Yet More Google Compute Cluster Trace Data

Posted by John Wilkes, Principal Software Engineer, Google Cloud

Google’s Borg cluster management system supports our computational fleet, and underpins almost every Google service. For example, the machines that host the Google Doc used for drafting this post are managed by Borg, as are those that run Google’s cloud computing products. That makes the Borg system, as well as its workload, of great interest to researchers and practitioners.

Eight years ago Google published a 29-day cluster trace — a record of every job submission, scheduling decision, and resource usage data for all the jobs in a Google Borg compute cluster, from May 2011. That trace has enabled a wide range of research on advancing the state of the art for cluster schedulers and cloud computing, and has been used to generate hundreds of analyses and studies. But in the years since the 2011 trace was made available, machines and software have evolved, workloads have changed, and the importance of workload variance has become even clearer.

To help researchers explore these changes themselves, we have released a new trace dataset for the month of May 2019 covering eight Google compute clusters. This new dataset is both larger and more extensive than the 2011 one, and now includes:

CPU usage information histograms for each 5 minute period, not just a point sample;
information about alloc sets (shared resource reservations used by jobs);
job-parent information for master/worker relationships such as MapReduce jobs.

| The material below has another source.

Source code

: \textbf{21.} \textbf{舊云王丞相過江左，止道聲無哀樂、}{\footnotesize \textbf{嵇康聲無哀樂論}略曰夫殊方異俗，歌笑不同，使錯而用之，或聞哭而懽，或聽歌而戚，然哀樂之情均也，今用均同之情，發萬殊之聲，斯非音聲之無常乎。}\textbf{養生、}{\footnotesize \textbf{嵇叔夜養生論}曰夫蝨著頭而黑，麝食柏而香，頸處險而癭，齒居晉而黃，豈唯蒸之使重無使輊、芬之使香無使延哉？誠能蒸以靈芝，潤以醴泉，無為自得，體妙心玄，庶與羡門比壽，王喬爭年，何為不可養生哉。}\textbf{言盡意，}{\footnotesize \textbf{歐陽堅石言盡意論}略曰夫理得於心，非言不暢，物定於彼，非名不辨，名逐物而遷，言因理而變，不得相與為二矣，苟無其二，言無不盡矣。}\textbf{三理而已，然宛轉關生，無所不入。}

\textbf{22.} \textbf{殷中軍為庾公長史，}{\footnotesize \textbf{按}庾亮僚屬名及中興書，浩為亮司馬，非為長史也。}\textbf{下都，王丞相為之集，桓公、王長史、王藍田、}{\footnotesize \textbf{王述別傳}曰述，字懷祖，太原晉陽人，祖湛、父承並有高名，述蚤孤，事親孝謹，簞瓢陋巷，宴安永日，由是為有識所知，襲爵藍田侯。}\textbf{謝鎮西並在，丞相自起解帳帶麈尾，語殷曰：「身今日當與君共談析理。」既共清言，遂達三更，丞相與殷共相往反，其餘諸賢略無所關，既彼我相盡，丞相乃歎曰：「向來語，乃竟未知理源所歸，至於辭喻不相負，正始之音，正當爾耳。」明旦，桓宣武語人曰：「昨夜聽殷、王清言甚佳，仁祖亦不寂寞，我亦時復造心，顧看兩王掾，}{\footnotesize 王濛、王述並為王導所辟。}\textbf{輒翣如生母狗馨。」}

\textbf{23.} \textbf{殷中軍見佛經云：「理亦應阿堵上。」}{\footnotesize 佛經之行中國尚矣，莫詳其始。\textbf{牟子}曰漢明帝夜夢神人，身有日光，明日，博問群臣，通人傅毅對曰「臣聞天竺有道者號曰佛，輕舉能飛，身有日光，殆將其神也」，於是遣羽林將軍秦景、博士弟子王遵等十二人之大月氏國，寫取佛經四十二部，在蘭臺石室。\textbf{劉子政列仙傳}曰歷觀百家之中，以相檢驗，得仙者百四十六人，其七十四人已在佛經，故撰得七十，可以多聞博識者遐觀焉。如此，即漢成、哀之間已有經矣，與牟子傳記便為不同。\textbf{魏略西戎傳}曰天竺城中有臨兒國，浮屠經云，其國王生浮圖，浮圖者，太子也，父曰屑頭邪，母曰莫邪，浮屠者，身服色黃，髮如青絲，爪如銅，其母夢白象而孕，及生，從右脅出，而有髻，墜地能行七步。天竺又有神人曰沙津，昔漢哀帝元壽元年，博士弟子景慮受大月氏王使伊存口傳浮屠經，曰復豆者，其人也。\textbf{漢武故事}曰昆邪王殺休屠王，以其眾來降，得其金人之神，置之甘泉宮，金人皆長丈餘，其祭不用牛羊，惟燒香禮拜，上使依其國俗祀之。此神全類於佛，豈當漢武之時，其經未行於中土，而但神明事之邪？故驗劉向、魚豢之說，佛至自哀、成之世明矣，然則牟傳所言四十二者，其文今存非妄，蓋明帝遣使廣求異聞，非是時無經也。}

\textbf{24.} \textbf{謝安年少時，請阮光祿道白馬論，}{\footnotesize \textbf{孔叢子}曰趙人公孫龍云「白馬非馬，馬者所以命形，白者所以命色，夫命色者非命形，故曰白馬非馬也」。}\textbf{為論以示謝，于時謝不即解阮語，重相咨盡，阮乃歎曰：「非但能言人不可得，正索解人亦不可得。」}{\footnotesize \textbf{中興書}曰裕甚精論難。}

Just like the last trace, the new one focuses on resource requests and usage, and contains no information about end users, their data, or patterns of access to storage systems and other services.

At this time, we are making the trace data available via Google BigQuery so that sophisticated analyses can be performed without requiring local resources. This site provides access instructions and a detailed description of what the traces contain.

A first analysis of differences between the 2011 and 2019 traces appears in this paper.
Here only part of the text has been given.